━━━━━ Data to process
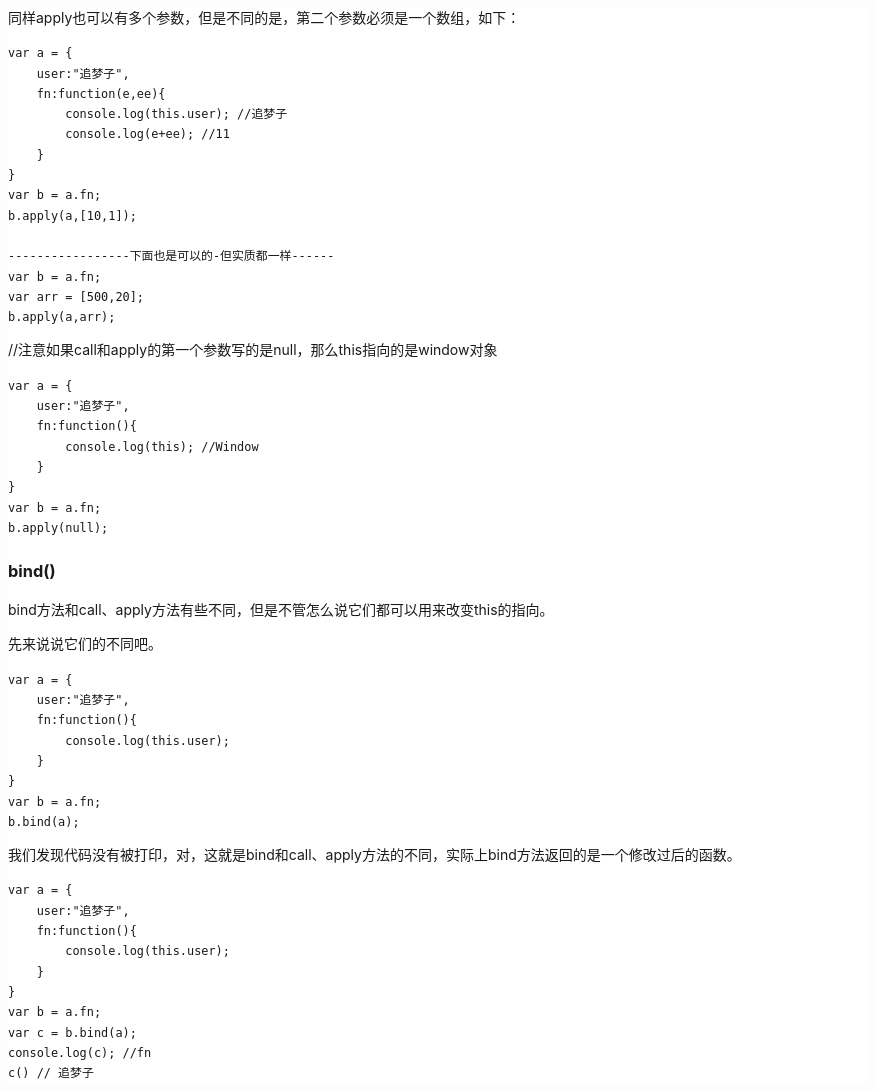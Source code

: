 同样apply也可以有多个参数，但是不同的是，第二个参数必须是一个数组，如下：

```
var a = {
    user:"追梦子",
    fn:function(e,ee){
        console.log(this.user); //追梦子
        console.log(e+ee); //11
    }
}
var b = a.fn;
b.apply(a,[10,1]);

-----------------下面也是可以的-但实质都一样------
var b = a.fn;
var arr = [500,20];
b.apply(a,arr);
```

//注意如果call和apply的第一个参数写的是null，那么this指向的是window对象

```
var a = {
    user:"追梦子",
    fn:function(){
        console.log(this); //Window 
    }
}
var b = a.fn;
b.apply(null);
```

### **bind()**

bind方法和call、apply方法有些不同，但是不管怎么说它们都可以用来改变this的指向。

先来说说它们的不同吧。

```
var a = {
    user:"追梦子",
    fn:function(){
        console.log(this.user);
    }
}
var b = a.fn;
b.bind(a);
```

我们发现代码没有被打印，对，这就是bind和call、apply方法的不同，实际上bind方法返回的是一个修改过后的函数。

```
var a = {
    user:"追梦子",
    fn:function(){
        console.log(this.user);
    }
}
var b = a.fn;
var c = b.bind(a);
console.log(c); //fn
c() // 追梦子
```
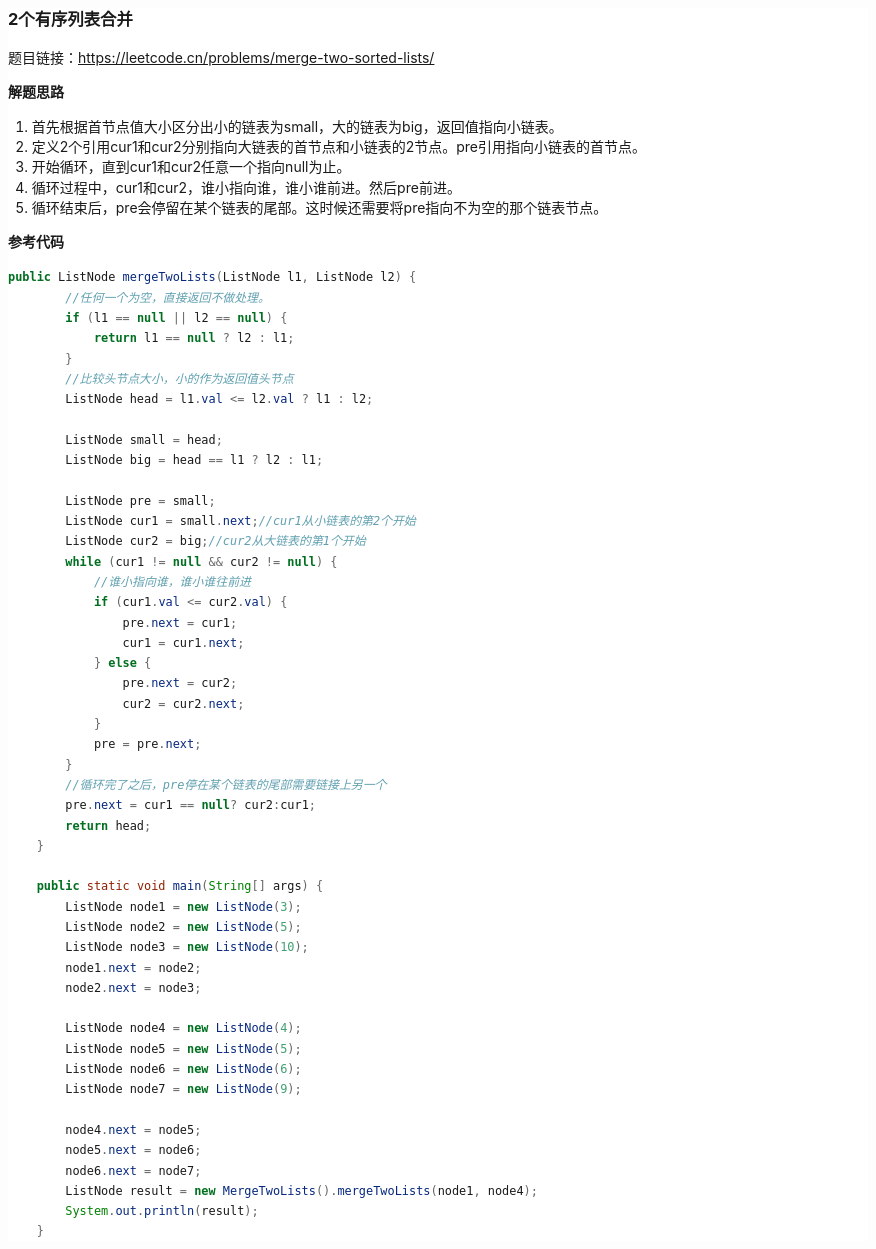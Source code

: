 

### 2个有序列表合并

题目链接：https://leetcode.cn/problems/merge-two-sorted-lists/

**解题思路**

1. 首先根据首节点值大小区分出小的链表为small，大的链表为big，返回值指向小链表。
2. 定义2个引用cur1和cur2分别指向大链表的首节点和小链表的2节点。pre引用指向小链表的首节点。
3. 开始循环，直到cur1和cur2任意一个指向null为止。
4. 循环过程中，cur1和cur2，谁小指向谁，谁小谁前进。然后pre前进。
5. 循环结束后，pre会停留在某个链表的尾部。这时候还需要将pre指向不为空的那个链表节点。

**参考代码**

```java
public ListNode mergeTwoLists(ListNode l1, ListNode l2) {
        //任何一个为空，直接返回不做处理。
        if (l1 == null || l2 == null) {
            return l1 == null ? l2 : l1;
        }
        //比较头节点大小，小的作为返回值头节点
        ListNode head = l1.val <= l2.val ? l1 : l2;

        ListNode small = head;
        ListNode big = head == l1 ? l2 : l1;

        ListNode pre = small;
        ListNode cur1 = small.next;//cur1从小链表的第2个开始
        ListNode cur2 = big;//cur2从大链表的第1个开始
        while (cur1 != null && cur2 != null) {
            //谁小指向谁，谁小谁往前进
            if (cur1.val <= cur2.val) {
                pre.next = cur1;
                cur1 = cur1.next;
            } else {
                pre.next = cur2;
                cur2 = cur2.next;
            }
            pre = pre.next;
        }
        //循环完了之后，pre停在某个链表的尾部需要链接上另一个
        pre.next = cur1 == null? cur2:cur1;
        return head;
    }

    public static void main(String[] args) {
        ListNode node1 = new ListNode(3);
        ListNode node2 = new ListNode(5);
        ListNode node3 = new ListNode(10);
        node1.next = node2;
        node2.next = node3;

        ListNode node4 = new ListNode(4);
        ListNode node5 = new ListNode(5);
        ListNode node6 = new ListNode(6);
        ListNode node7 = new ListNode(9);

        node4.next = node5;
        node5.next = node6;
        node6.next = node7;
        ListNode result = new MergeTwoLists().mergeTwoLists(node1, node4);
        System.out.println(result);
    }
```
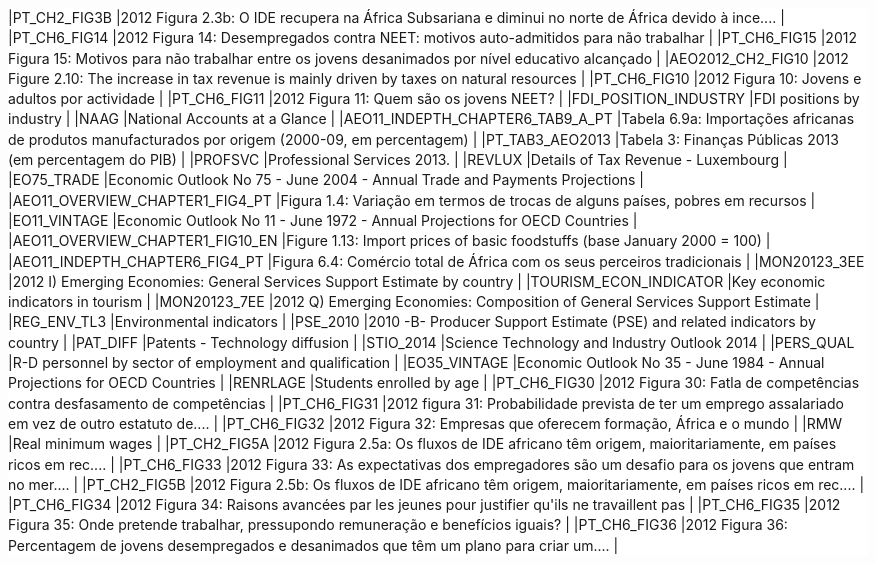 |PT_CH2_FIG3B                     |2012 Figura 2.3b: O IDE recupera na África Subsariana e diminui no norte de África devido à ince.... |
|PT_CH6_FIG14                     |2012 Figura 14: Desempregados contra NEET: motivos auto-admitidos para não trabalhar                 |
|PT_CH6_FIG15                     |2012 Figura 15: Motivos para não trabalhar entre os jovens desanimados por nível educativo alcançado |
|AEO2012_CH2_FIG10                |2012 Figure 2.10: The increase in tax revenue is mainly driven by taxes on natural resources         |
|PT_CH6_FIG10                     |2012 Figura 10: Jovens e adultos por actividade                                                      |
|PT_CH6_FIG11                     |2012 Figura 11: Quem são os jovens NEET?                                                             |
|FDI_POSITION_INDUSTRY            |FDI positions by industry                                                                            |
|NAAG                             |National Accounts at a Glance                                                                        |
|AEO11_INDEPTH_CHAPTER6_TAB9_A_PT |Tabela 6.9a: Importações africanas de produtos manufacturados por origem (2000-09, em percentagem)   |
|PT_TAB3_AEO2013                  |Tabela 3: Finanças Públicas 2013 (em percentagem do PIB)                                             |
|PROFSVC                          |Professional Services 2013.                                                                          |
|REVLUX                           |Details of Tax Revenue - Luxembourg                                                                  |
|EO75_TRADE                       |Economic Outlook No 75 - June 2004 - Annual Trade and Payments Projections                           |
|AEO11_OVERVIEW_CHAPTER1_FIG4_PT  |Figura 1.4: Variação em termos de trocas de alguns países, pobres em recursos                        |
|EO11_VINTAGE                     |Economic Outlook No 11 - June 1972 - Annual Projections for OECD Countries                           |
|AEO11_OVERVIEW_CHAPTER1_FIG10_EN |Figure 1.13: Import prices of basic foodstuffs (base January 2000 = 100)                             |
|AEO11_INDEPTH_CHAPTER6_FIG4_PT   |Figura 6.4: Comércio total de África com os seus perceiros tradicionais                              |
|MON20123_3EE                     |2012 I) Emerging Economies: General Services Support Estimate by country                             |
|TOURISM_ECON_INDICATOR           |Key economic indicators in tourism                                                                   |
|MON20123_7EE                     |2012 Q) Emerging Economies: Composition of General Services Support Estimate                         |
|REG_ENV_TL3                      |Environmental indicators                                                                             |
|PSE_2010                         |2010 -B- Producer Support Estimate (PSE) and related indicators by country                           |
|PAT_DIFF                         |Patents - Technology diffusion                                                                       |
|STIO_2014                        |Science Technology and Industry Outlook 2014                                                         |
|PERS_QUAL                        |R-D personnel by sector of employment and qualification                                              |
|EO35_VINTAGE                     |Economic Outlook No 35 - June 1984 - Annual Projections for OECD Countries                           |
|RENRLAGE                         |Students enrolled by age                                                                             |
|PT_CH6_FIG30                     |2012 Figura 30: Fatla de competências contra desfasamento de competências                            |
|PT_CH6_FIG31                     |2012 figura 31: Probabilidade prevista de ter um emprego assalariado em vez de outro estatuto de.... |
|PT_CH6_FIG32                     |2012 Figura 32: Empresas que oferecem formação, África e o mundo                                     |
|RMW                              |Real minimum wages                                                                                   |
|PT_CH2_FIG5A                     |2012 Figura 2.5a: Os fluxos de IDE africano têm origem, maioritariamente, em países ricos em rec.... |
|PT_CH6_FIG33                     |2012 Figura 33: As expectativas dos empregadores são um desafio para os jovens que entram no mer.... |
|PT_CH2_FIG5B                     |2012 Figura 2.5b: Os fluxos de IDE africano têm origem, maioritariamente, em países ricos em rec.... |
|PT_CH6_FIG34                     |2012 Figura 34: Raisons avancées par les jeunes pour justifier qu'ils ne travaillent pas             |
|PT_CH6_FIG35                     |2012 Figura 35: Onde pretende trabalhar, pressupondo remuneração e benefícios iguais?                |
|PT_CH6_FIG36                     |2012 Figura 36: Percentagem de jovens desempregados e desanimados que têm um plano para criar um.... |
━━━━━━━━━━
Work order: Pull out each line of the listing that holds the string "Outlook".

Written response:
|EO75_TRADE                       |Economic Outlook No 75 - June 2004 - Annual Trade and Payments Projections                           |
|EO11_VINTAGE                     |Economic Outlook No 11 - June 1972 - Annual Projections for OECD Countries                           |
|STIO_2014                        |Science Technology and Industry Outlook 2014                                                         |
|EO35_VINTAGE                     |Economic Outlook No 35 - June 1984 - Annual Projections for OECD Countries                           |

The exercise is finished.